Distinctive output partners
aotu63out <- cf_partners(aotu63, partners = 'out', threshold = 10)
aotu63out <- aotu63out %>%
left_join(
aotu63v2 %>% mutate(qtype=type) %>% select(qtype, key),
by=c("pre_key"='key'))
aotu63out %>%
mutate(dataset=abbreviate_datasets(dataset)) %>%
# FlyWire has e.g.
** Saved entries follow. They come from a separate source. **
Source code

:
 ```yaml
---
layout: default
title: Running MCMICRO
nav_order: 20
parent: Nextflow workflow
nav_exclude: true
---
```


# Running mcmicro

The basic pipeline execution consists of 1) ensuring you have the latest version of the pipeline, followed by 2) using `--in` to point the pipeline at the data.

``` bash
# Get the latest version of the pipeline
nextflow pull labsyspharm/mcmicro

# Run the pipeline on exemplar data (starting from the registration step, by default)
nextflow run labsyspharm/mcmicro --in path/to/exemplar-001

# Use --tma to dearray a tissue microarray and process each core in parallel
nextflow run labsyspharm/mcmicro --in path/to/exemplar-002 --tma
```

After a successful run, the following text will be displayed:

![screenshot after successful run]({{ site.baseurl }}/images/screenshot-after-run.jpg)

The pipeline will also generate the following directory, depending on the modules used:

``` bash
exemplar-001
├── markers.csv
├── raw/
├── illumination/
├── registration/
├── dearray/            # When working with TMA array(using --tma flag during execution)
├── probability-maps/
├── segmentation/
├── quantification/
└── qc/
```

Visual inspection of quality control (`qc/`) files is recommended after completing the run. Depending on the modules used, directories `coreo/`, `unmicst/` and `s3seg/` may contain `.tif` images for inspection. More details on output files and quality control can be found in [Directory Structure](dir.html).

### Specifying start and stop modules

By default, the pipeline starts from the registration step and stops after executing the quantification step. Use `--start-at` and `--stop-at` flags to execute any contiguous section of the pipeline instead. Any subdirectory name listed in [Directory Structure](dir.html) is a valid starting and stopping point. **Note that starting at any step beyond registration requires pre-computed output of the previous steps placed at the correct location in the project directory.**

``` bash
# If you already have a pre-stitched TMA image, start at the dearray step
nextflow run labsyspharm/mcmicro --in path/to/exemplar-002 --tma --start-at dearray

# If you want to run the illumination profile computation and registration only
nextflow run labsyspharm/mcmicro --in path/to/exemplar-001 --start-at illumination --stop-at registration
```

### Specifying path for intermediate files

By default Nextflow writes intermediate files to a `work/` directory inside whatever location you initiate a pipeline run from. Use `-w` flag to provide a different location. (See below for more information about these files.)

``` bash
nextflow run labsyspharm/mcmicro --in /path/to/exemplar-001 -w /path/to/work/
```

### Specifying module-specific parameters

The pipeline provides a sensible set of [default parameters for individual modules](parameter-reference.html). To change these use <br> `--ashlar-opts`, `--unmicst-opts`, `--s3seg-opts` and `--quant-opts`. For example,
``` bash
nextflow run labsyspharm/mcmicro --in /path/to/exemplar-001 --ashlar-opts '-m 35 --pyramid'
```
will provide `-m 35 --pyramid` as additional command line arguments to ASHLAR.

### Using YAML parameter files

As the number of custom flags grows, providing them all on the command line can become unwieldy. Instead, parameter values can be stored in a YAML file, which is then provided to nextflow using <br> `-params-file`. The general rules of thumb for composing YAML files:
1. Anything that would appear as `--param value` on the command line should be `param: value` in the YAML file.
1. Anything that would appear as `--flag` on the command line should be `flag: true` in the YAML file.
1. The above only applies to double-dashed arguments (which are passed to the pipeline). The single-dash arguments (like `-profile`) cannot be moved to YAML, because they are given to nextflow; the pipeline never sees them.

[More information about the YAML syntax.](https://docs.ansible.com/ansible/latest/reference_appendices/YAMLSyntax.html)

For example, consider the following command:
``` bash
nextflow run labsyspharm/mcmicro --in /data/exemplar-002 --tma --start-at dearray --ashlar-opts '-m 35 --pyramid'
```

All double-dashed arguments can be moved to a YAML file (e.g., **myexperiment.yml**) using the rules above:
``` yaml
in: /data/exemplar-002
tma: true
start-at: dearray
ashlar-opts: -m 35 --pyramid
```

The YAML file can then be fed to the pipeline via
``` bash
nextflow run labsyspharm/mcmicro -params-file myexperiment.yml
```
LC10a LC10c annotated, but not hemibrain
mutate(type=case_when(
grepl("LC10", type) ~ "LC10",
T ~ type
)) %>%
group_by(qtype, dataset, type) %>%
summarise(weight=sum(weight)) %>%
arrange(desc(weight)) %>%
tidyr::pivot_wider(names_from = c(qtype, dataset), values_from = weight, values_fill = 0) %>%
# convert from raw to pct
mutate(across(-type, ~round(100*.x/sum(.x))))
#> `summarise()` has grouped output by 'qtype', 'dataset'. You can override using
#> the `.groups` argument.
#> # A tibble: 77 × 5
#> type AOTU063a_fw AOTU063b_fw AOTU063a_hb AOTU063b_hb
#> <chr> <dbl> <dbl> <dbl> <dbl>
#> 1 IB008 15 11 14 9
#> 2 DNa10 12 11 9 7
#> 3 IB010 11 5 8 5
#> 4 AOTU007 8 7 6 8
#> 5 DNde002 3 9 0 0
#> 6 VES064 7 4 5 4
#> 7 DNae011 7 3 0 0
#> 8 DNbe004 6 0 0 0
#> 9 NA 5 0 0 0
#> 10 AOTU024 1 6 1 2
#> # ℹ 67 more rows
Here things are not quite obvious but IB008/IB010 look different and some of the newly defined DNs in FlyWire like DNde002/DNbe004/DNae011 look like they might be interesting.